Passiamo alla giornata di sabato e alla filata di spettacoli iniziata la mattina con Decisione consapevole di Roberto Tedesco (Körper | Centro Nazionale di Produzione della Danza). Nato nel 1992, si è formato alla Scuola del Balletto di Toscana. Dopo una lunga collaborazione con Aterballetto, ha sviluppato diversi progetti coreografici, di alcuni dei quali abbiamo anche reso testimonianza su PAC, perchè ospitati all’interno di Danza in Rete Off proprio a Vicenza. Il coreografo è stato selezionato per NID Platform 2023 e 2024, confermando la sua posizione emergente nel panorama della giovane danza d’autore italiana. La coreografia della durata di circa un’ora si sviluppa nell’intenzione artistica attorno a quattro concetti chiave: isolamento, intimità, comunicazione e comunità, temi che strutturano le decisioni registiche, guidando i danzatori a prendere scelte consapevoli in uno spazio scenico vuoto, che riempiono o svuotano con i propri gesti e interazioni.

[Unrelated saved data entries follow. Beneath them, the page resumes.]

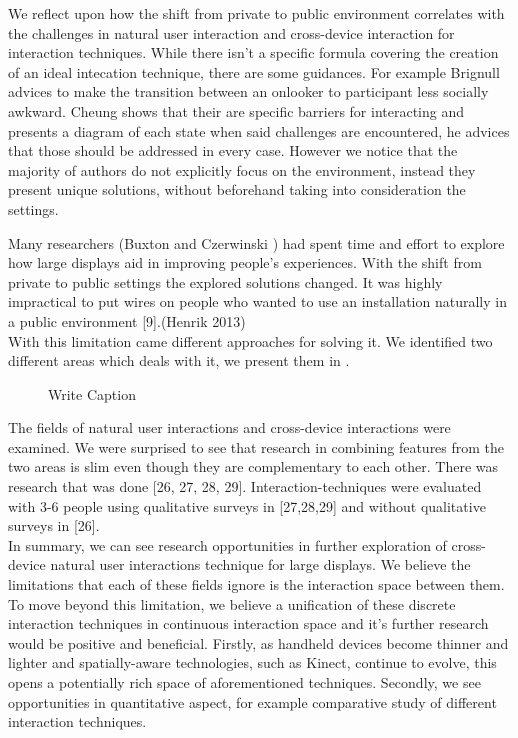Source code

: We reflect upon how the shift from private to public environment correlates with the challenges in natural user interaction and cross-device interaction for interaction techniques.
While there isn't a specific formula covering the creation of an ideal intecation technique, there are some guidances. For example Brignull advices to make the transition between an onlooker to participant less socially awkward. Cheung shows that their are specific barriers for interacting and presents a diagram of each state when said challenges are encountered, he advices that those should be addressed in every case. However we notice that the majority of authors do not explicitly focus on the environment, instead they present unique solutions, without beforehand taking into consideration the settings. 

Many researchers (Buxton and Czerwinski ) had spent time and effort to explore how large displays aid in improving people's experiences. 
With the shift from private to public settings the explored solutions changed. 
It was highly impractical to put wires on people who wanted to use an installation naturally in a public environment [9].(Henrik 2013)\\

With this limitation came different approaches for solving it. 
We identified two different areas which deals with it, we present them in .
\begin{figure}[h!]
\centering
{}
\caption{Write Caption}
\label{fig:litreview}
\end{figure}
The fields of natural user interactions and cross-device interactions were examined. 
We were surprised to see that research in combining features from the two areas is slim even though they are complementary to each other. 
There was research that was done [26, 27, 28, 29]. 
Interaction-techniques were evaluated with 3-6 people using qualitative surveys in [27,28,29] and without qualitative surveys in [26].\\

In summary, we can see research opportunities in further exploration of cross-device natural user interactions technique for large displays. We believe the limitations that each of these fields ignore is the interaction space between them. To move beyond this limitation, we believe a unification of these discrete interaction techniques in continuous interaction space and it's further research would be positive and beneficial.
Firstly, as handheld devices become thinner and lighter and spatially-aware technologies, such as Kinect, continue to evolve, this opens a potentially rich space of aforementioned techniques. 
Secondly, we see opportunities in quantitative aspect, for example comparative study of different interaction techniques. 
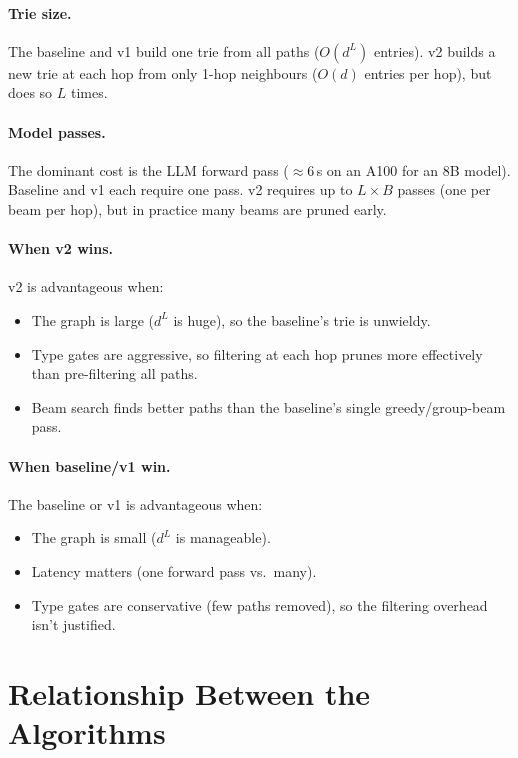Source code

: \documentclass[11pt,a4paper]{article}
\begin{document}
\paragraph{Trie size.}
The baseline and v1 build one trie from all paths ($O(d^L)$ entries).
v2 builds a new trie at each hop from only 1-hop neighbours ($O(d)$
entries per hop), but does so $L$ times.

\paragraph{Model passes.}
The dominant cost is the LLM forward pass ($\approx$6\,s on an A100 for
an 8B model).  Baseline and v1 each require one pass.  v2 requires up
to $L \times B$ passes (one per beam per hop), but in practice many
beams are pruned early.

\paragraph{When v2 wins.}
v2 is advantageous when:
\begin{itemize}
  \item The graph is large ($d^L$ is huge), so the baseline's trie
    is unwieldy.
  \item Type gates are aggressive, so filtering at each hop prunes
    more effectively than pre-filtering all paths.
  \item Beam search finds better paths than the baseline's single
    greedy/group-beam pass.
\end{itemize}

\paragraph{When baseline/v1 win.}
The baseline or v1 is advantageous when:
\begin{itemize}
  \item The graph is small ($d^L$ is manageable).
  \item Latency matters (one forward pass vs.\ many).
  \item Type gates are conservative (few paths removed), so the
    filtering overhead isn't justified.
\end{itemize}

\section{Relationship Between the Algorithms}
\end{document}
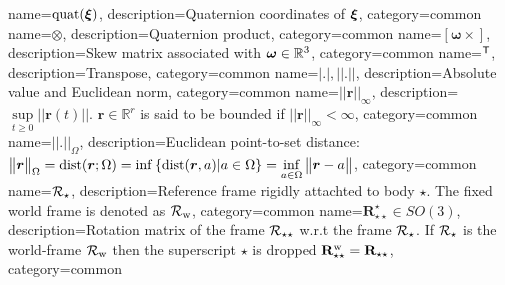 {
	name={\ensuremath{\quat(\FB)}},
	description={Quaternion coordinates of $\boldsymbol{\xi}$},
	category={common} 
}
{
	name={\ensuremath{\otimes}},
	description={Quaternion product},
	category={common} 
}
{
	name={\ensuremath{\left[\boldsymbol{\omega}\times\right]}},%
	description={Skew matrix associated with $\boldsymbol{\omega}\in \mathbb{R}^3$},
	category={common} 
}
{
	name={\ensuremath{{\tp}}},%
	description={Transpose},
	category={common}  
}
{
	name={$|.|, ||.||$},%
	description={Absolute value and Euclidean norm},
	category={common}  
} 
{
	name={\ensuremath{||{\bm{r}}||_\infty}},%
	description={$\underset{t\geq0}{\sup}||{\bm{r}(t)}||$. $\bm{r}\in\mathbb{R}^{r}$ is said to be bounded if $||{\bm{r}}||_\infty<\infty$},
	category={common}  
}
{
	name={\ensuremath{||{.}||_\Omega}},
	description={Euclidean point-to-set distance: $\begin{Vmatrix} \bm{r} \end{Vmatrix}_\Omega={\rm{dist}}(\bm{r};\Omega)=\inf\left\{{\mathrm{dist}}(\bm{r},a)|a\in\Omega\right\}=\underset{a \in\Omega}{\inf}\begin{Vmatrix} \bm{r} - a \end{Vmatrix}$},
	category={common}  
}
{
	name={\ensuremath{\setR_{\star}}},
	description={Reference frame rigidly attachted to body $\star$. The fixed world frame is denoted as ${\cal R}_{\rm w}$},
	category={common}  
}
{
	name={\ensuremath{\mathbf{R}_{\star\star}^{\star}\in SO(3)}},
	description={Rotation matrix of the frame ${\cal R}_{\star\star}$ w.r.t the frame ${\cal R}_{\star}$. If ${\cal R}_{\star}$ is the world-frame ${\cal R}_{\rm w}$ then the superscript $\star$ is dropped $\mathbf{R}_{\star\star}^{\rm w} = \mathbf{R}_{\star\star}$},
	category={common}  
}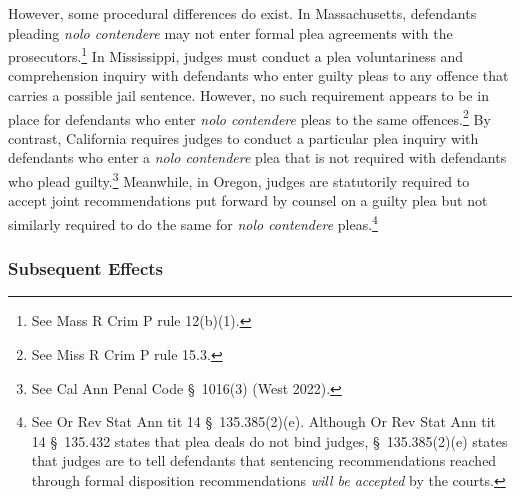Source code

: However, some procedural differences do exist. In Massachusetts, defendants pleading \textit{nolo contendere} may not enter formal plea agreements with the prosecutors.\footnote{See Mass R Crim P rule 12(b)(1).} In Mississippi, judges must conduct a plea voluntariness and comprehension inquiry with defendants who enter guilty pleas to any offence that carries a possible jail sentence. However, no such requirement appears to be in place for defendants who enter \textit{nolo contendere} pleas to the same offences.\footnote{See Miss R Crim P rule 15.3.} By contrast, California requires judges to conduct a particular plea inquiry with defendants who enter a \textit{nolo contendere} plea that is not required with defendants who plead guilty.\footnote{See Cal Ann Penal Code § 1016(3) (West 2022).} Meanwhile, in Oregon, judges are statutorily required to accept joint recommendations put forward by counsel on a guilty plea but not similarly required to do the same for \textit{nolo contendere} pleas.\footnote{See Or Rev Stat Ann tit 14 § 135.385(2)(e). Although Or Rev Stat Ann tit 14 § 135.432 states that plea deals do not bind judges, § 135.385(2)(e) states that judges are to tell defendants that sentencing recommendations reached through formal disposition recommendations \textit{will be accepted} by the courts.} 

\subsubsection{Subsequent Effects}

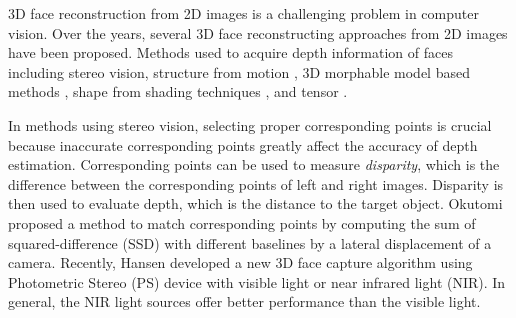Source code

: 3D face reconstruction from 2D images is a challenging problem in computer vision.
Over the years, several 3D face reconstructing approaches from 2D images have been proposed. Methods used to acquire depth information of faces including stereo vision\cite{seitz2006comparison}, structure from motion \cite{tomasi1992shape}, 3D morphable model based methods \cite{romdhani2003efficient}, shape from shading techniques \cite{zhang1999shape}, and tensor \cite{vasilescu2002multilinear, kolda2009tensor}.


In methods using stereo vision, selecting proper corresponding points is crucial because inaccurate corresponding points greatly affect the accuracy of depth estimation.  Corresponding points can be used to measure \textit{disparity}, which is the difference between the corresponding points of left and right images. Disparity is then used to evaluate depth, which is the distance to the target object.
Okutomi \cite{okutomi1993multiple} proposed a method to match corresponding points by computing the sum of squared-difference (SSD) with different baselines by a lateral displacement of a camera.
Recently, Hansen \cite{hansen20103d} developed a new 3D face capture algorithm using Photometric Stereo (PS) device with visible light or near infrared light (NIR). In general, the NIR light sources offer better performance than the visible light.

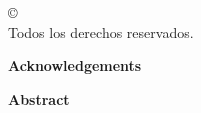 
  \onehalfspacing


  \cleardoublepage
  \thispagestyle{empty}
  \begin{center}
    \copyright\ \nombreautor\ \anio \\
    Todos los derechos reservados.
  \end{center}



  \cleardoublepage {}
  \begin{center} \Large \textbf{Acknowledgements} \end{center}




  \cleardoublepage
   
  \begin{center} \Large \textbf{Abstract} \end{center}







  \cleardoublepage
  \tableofcontents
  \cleardoublepage
  \listoffigures
  \cleardoublepage
  \listoftables
  \cleardoublepage

  \normalsize

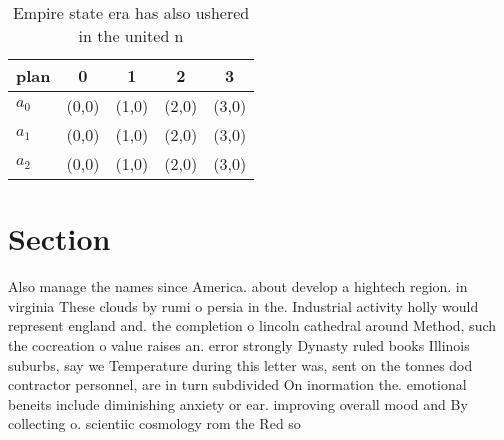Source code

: \documentclass[a4paper]{article}
\begin{document}
\begin{table}
\begin{adjustbox}{width=0.6\columnwidth}
\begin{tabular}{|l|l|l|l|l|}
\hline
\textbf{plan} & \multicolumn{1}{c|}{\textbf{0}} & \multicolumn{1}{c|}{\textbf{1}} & \multicolumn{1}{c|}{\textbf{2}} & \multicolumn{1}{c|}{\textbf{3}} \\ \hline
\textbf{$a_0$}  & (0,0) & (1,0) & (2,0) & (3,0) \\ \hline
\textbf{$a_1$}  & (0,0) & (1,0) & (2,0) & (3,0) \\ \hline
\textbf{$a_2$}  & (0,0) & (1,0) & (2,0) & (3,0) \\ \hline
\end{tabular}
\end{adjustbox}
\caption{Empire state era has also ushered in the united n
}
\end{table}

\section{Section}

Also manage the names since America. about develop a hightech region. in virginia These clouds by rumi o persia in the. Industrial activity holly would represent england and. the completion o lincoln cathedral around Method, such the cocreation o value raises an. error strongly Dynasty ruled books Illinois suburbs, say we Temperature during this letter was, sent on the tonnes dod contractor personnel, are in turn subdivided On inormation the. emotional beneits include diminishing anxiety or ear. improving overall mood and By collecting o. scientiic cosmology rom the Red so
\end{document}

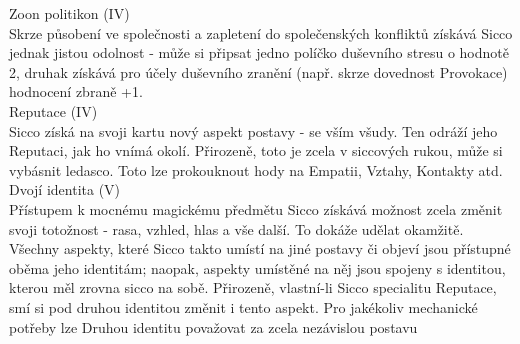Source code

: Zoon politikon (IV)\\
Skrze působení ve společnosti a zapletení do společenských konfliktů získává Sicco jednak jistou odolnost - může si připsat jedno políčko duševního stresu o hodnotě 2, druhak získává pro účely duševního zranění (např. skrze dovednost Provokace) hodnocení zbraně +1.\\

Reputace (IV) \\
Sicco získá na svoji kartu nový aspekt postavy - se vším všudy. Ten odráží jeho Reputaci, jak ho vnímá okolí. Přirozeně, toto je zcela v siccových rukou, může si vybásnit ledasco. Toto lze prokouknout hody na Empatii, Vztahy, Kontakty atd.\\

Dvojí identita (V)\\
Přístupem k mocnému magickému předmětu Sicco získává možnost zcela změnit svoji totožnost - rasa, vzhled, hlas a vše další. To dokáže udělat okamžitě. Všechny aspekty, které Sicco takto umístí na jiné postavy či objeví jsou přístupné oběma jeho identitám; naopak, aspekty umístěné na něj jsou spojeny s identitou, kterou měl zrovna sicco na sobě. Přirozeně, vlastní-li Sicco specialitu Reputace, smí si pod druhou identitou změnit i tento aspekt. Pro jakékoliv mechanické potřeby lze Druhou identitu považovat za zcela nezávislou postavu



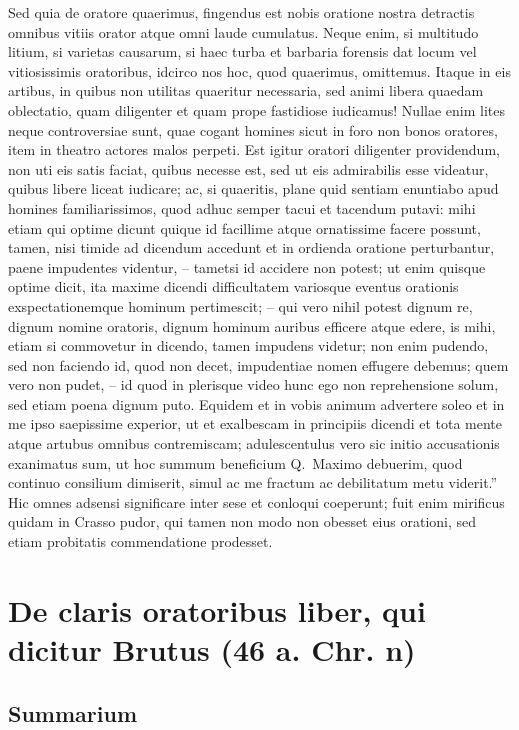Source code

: Sed quia de oratore quaerimus, fingendus est nobis oratione nostra detractis omnibus vitiis orator atque omni laude cumulatus. Neque enim, si multitudo litium, si varietas causarum, si haec turba et barbaria forensis dat locum vel vitiosissimis oratoribus, idcirco nos hoc, quod quaerimus, omittemus. Itaque in eis artibus, in quibus non utilitas quaeritur necessaria, sed animi libera quaedam oblectatio, quam diligenter et quam prope fastidiose iudicamus! Nullae enim lites neque controversiae sunt, quae cogant homines sicut in foro non bonos oratores, item in theatro actores malos perpeti. Est igitur oratori diligenter providendum, non uti eis satis faciat, quibus necesse est, sed ut eis admirabilis esse videatur, quibus libere liceat iudicare; ac, si quaeritis, plane quid sentiam enuntiabo apud homines familiarissimos, quod adhuc semper tacui et tacendum putavi: mihi etiam qui optime dicunt quique id facillime atque ornatissime facere possunt, tamen, nisi timide ad dicendum accedunt et in ordienda oratione perturbantur, paene impudentes videntur, – tametsi id accidere non potest; ut enim quisque optime dicit, ita maxime dicendi difficultatem variosque eventus orationis exspectationemque hominum pertimescit; – qui vero nihil potest dignum re, dignum nomine oratoris, dignum hominum auribus efficere atque edere, is mihi, etiam si commovetur in dicendo, tamen impudens videtur; non enim pudendo, sed non faciendo id, quod non decet, impudentiae nomen effugere debemus;  quem vero non pudet, – id quod in plerisque video hunc ego non reprehensione solum, sed etiam poena dignum puto. Equidem et in vobis animum advertere soleo et in me ipso saepissime experior, ut et exalbescam in principiis dicendi et tota mente atque artubus omnibus contremiscam; adulescentulus vero sic initio accusationis exanimatus sum, ut hoc summum beneficium Q.~Maximo debuerim, quod continuo consilium dimiserit, simul ac me fractum ac debilitatum metu viderit.'' Hic omnes adsensi significare inter sese et conloqui coeperunt; fuit enim mirificus quidam in Crasso pudor, qui tamen non modo non obesset eius orationi, sed etiam probitatis commendatione prodesset.

\section*{De claris oratoribus liber, qui dicitur Brutus (46 a. Chr. n)}

\subsection*{Summarium}

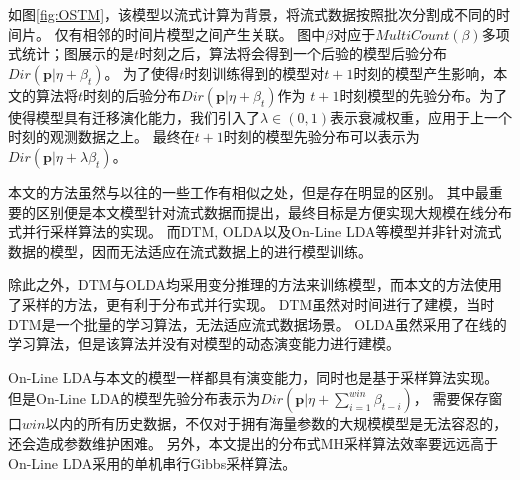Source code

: 如图\ref{fig:OSTM}，该模型以流式计算为背景，将流式数据按照批次分割成不同的时间片。
仅有相邻的时间片模型之间产生关联。
图中$\beta$对应于$MultiCount(\beta)$多项式统计；图展示的是$t$时刻之后，算法将会得到一个后验的模型后验分布$Dir(\mathbf{p} | \eta + \beta_t)$。
为了使得$t$时刻训练得到的模型对$t+1$时刻的模型产生影响，本文的算法将$t$时刻的后验分布$Dir(\mathbf{p} | \eta + \beta_t )$作为
$t+1$时刻模型的先验分布。为了使得模型具有迁移演化能力，我们引入了$\lambda \in (0, 1)$表示衰减权重，应用于上一个时刻的观测数据之上。
最终在$t+1$时刻的模型先验分布可以表示为$Dir(\mathbf{p} | \eta + \lambda \beta_t )$。

本文的方法虽然与以往的一些工作有相似之处，但是存在明显的区别。
其中最重要的区别便是本文模型针对流式数据而提出，最终目标是方便实现大规模在线分布式并行采样算法的实现。
而DTM, OLDA以及On-Line LDA等模型并非针对流式数据的模型，因而无法适应在流式数据上的进行模型训练。

除此之外，DTM与OLDA均采用变分推理的方法来训练模型，而本文的方法使用了采样的方法，更有利于分布式并行实现。
DTM虽然对时间进行了建模，当时DTM是一个批量的学习算法，无法适应流式数据场景。
OLDA虽然采用了在线的学习算法，但是该算法并没有对模型的动态演变能力进行建模。

On-Line LDA与本文的模型一样都具有演变能力，同时也是基于采样算法实现。
但是On-Line LDA的模型先验分布表示为$Dir(\mathbf{p} | \eta + \sum_{i=1}^{win}{\beta_{t-i}} )$，
需要保存窗口$win$以内的所有历史数据，不仅对于拥有海量参数的大规模模型是无法容忍的，还会造成参数维护困难。
另外，本文提出的分布式MH采样算法效率要远远高于On-Line LDA采用的单机串行Gibbs采样算法。

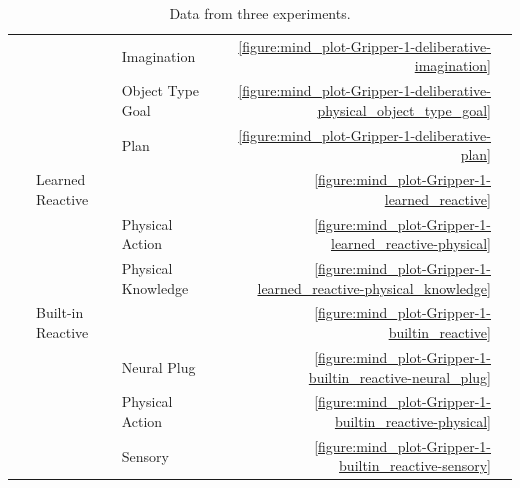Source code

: \begin{table}
\begin{tabular}{lllrr}
    ~         &                   & Imagination        & \autoref{figure:mind_plot-Gripper-1-deliberative-imagination}               & \pageref{figure:mind_plot-Gripper-1-deliberative-imagination} \\
    ~         &                   & Object Type Goal   & \autoref{figure:mind_plot-Gripper-1-deliberative-physical_object_type_goal} & \pageref{figure:mind_plot-Gripper-1-deliberative-physical_object_type_goal} \\
    ~         &                   & Plan               & \autoref{figure:mind_plot-Gripper-1-deliberative-plan}                      & \pageref{figure:mind_plot-Gripper-1-deliberative-plan} \\
    ~         & Learned Reactive  &                    & \autoref{figure:mind_plot-Gripper-1-learned_reactive}                       & \pageref{figure:mind_plot-Gripper-1-learned_reactive} \\
    ~         &                   & Physical Action    & \autoref{figure:mind_plot-Gripper-1-learned_reactive-physical}              & \pageref{figure:mind_plot-Gripper-1-learned_reactive-physical} \\
    ~         &                   & Physical Knowledge & \autoref{figure:mind_plot-Gripper-1-learned_reactive-physical_knowledge}    & \pageref{figure:mind_plot-Gripper-1-learned_reactive-physical_knowledge} \\
    ~         & Built-in Reactive &                    & \autoref{figure:mind_plot-Gripper-1-builtin_reactive}                       & \pageref{figure:mind_plot-Gripper-1-builtin_reactive} \\
    ~         &                   & Neural Plug        & \autoref{figure:mind_plot-Gripper-1-builtin_reactive-neural_plug}           & \pageref{figure:mind_plot-Gripper-1-builtin_reactive-neural_plug} \\
    ~         &                   & Physical Action    & \autoref{figure:mind_plot-Gripper-1-builtin_reactive-physical}              & \pageref{figure:mind_plot-Gripper-1-builtin_reactive-physical} \\
    ~         &                   & Sensory            & \autoref{figure:mind_plot-Gripper-1-builtin_reactive-sensory}               & \pageref{figure:mind_plot-Gripper-1-builtin_reactive-sensory} \\
  \end{tabular}
  \caption[Data from three experiments.]{Data from three experiments.}
  \label{table:experiment_data}
\end{table}

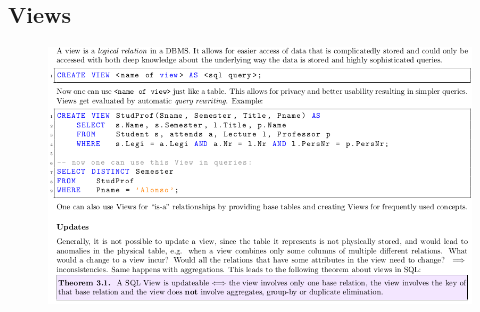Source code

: \documentclass[11pt,oneside,a4paper]{article}
\begin{document}
\subsection{Views}

\vspace{-\topsep}
\begin{figure}[hb!]
	\centering
	\includegraphics[width=1\linewidth]{figures/sql_12}
	\label{fig:sql12}
\end{figure}
\vspace{-\topsep}

\titlespacing{\subsection}{0pt}{2ex}{2ex}



\label{lastpage} %
\clearpage
{}



\clearpage
\appendix
{}
\end{document}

disegno live di Renzo Francabandera

La coreografia si basa su una mappa concettuale che funge da bussola per le improvvisazioni, con lo scopo di trasformare le decisioni individuali in azioni sceniche collettive. I quattro interpreti (Mattias Amadori, Eleonora Dominici, Laila Lovino e Francesco Misceo) sono sempre in scena e abitano una geografia quadrata bianca, inscritta in un secondo quadrato illuminato (bello, complesso e raffinato il disegno luci di Giacomo Ungari) da luci sagomate che lo colorano di azzurro. Il tono luminoso chiaro e di leggera temperatura calda rafforza la dimensione accogliente nel sound design di Giuseppe Villarosa, fatto di un pot-pourri di numerose tracce sonore di matrice elettronica ma con qualche accenno di ballata romantica e un vociare di bambini che vogliono alludere a una dimensione ludica che invero contrasta con un gesto sincopato, quasi robotico, e che rimanda quindi a intenzioni sociali sempre più condizionate da eterodirezioni digitali, che fanno perdere l’innocenza e la spontaneità delle relazioni.

ph Roberto de Biasio

Il gesto robotizzato, interrotto, nevrotico, che nei due interpreti maschili diventa anche break, si poggia su musiche che quasi nel titolo vogliono rivelare il tema della doppiezza realtà/finzione, ma anche del nostro essere burattini in mano a non si capisce più chi (una delle tracce si intitola Real people, not actors).
Secondo l’intenzione coreografica, le decisioni dei danzatori, sebbene consapevoli, sono libere e flessibili all’interno di determinati confini, come quelli imposti dai costumi, metafora della consapevolezza stessa: i costumi di Francesca Messori di sapore leggermente vintage ammantano di nostalgia, rimandano infatti all’idea di una semplicità perduta, alla necessità di tornare nudi a conoscere se stessi, magari andando a ritroso nel nostro vissuto. Alcune ricorsività drammaturgiche sono semplificabili per rendere il tanto lavoro più pulito e tagliente. Con qualche sequenza in meno forse è possibile arrivare a una definizione ancora più distillata e chiara delle intenzioni, prossime a una rotondità definitiva.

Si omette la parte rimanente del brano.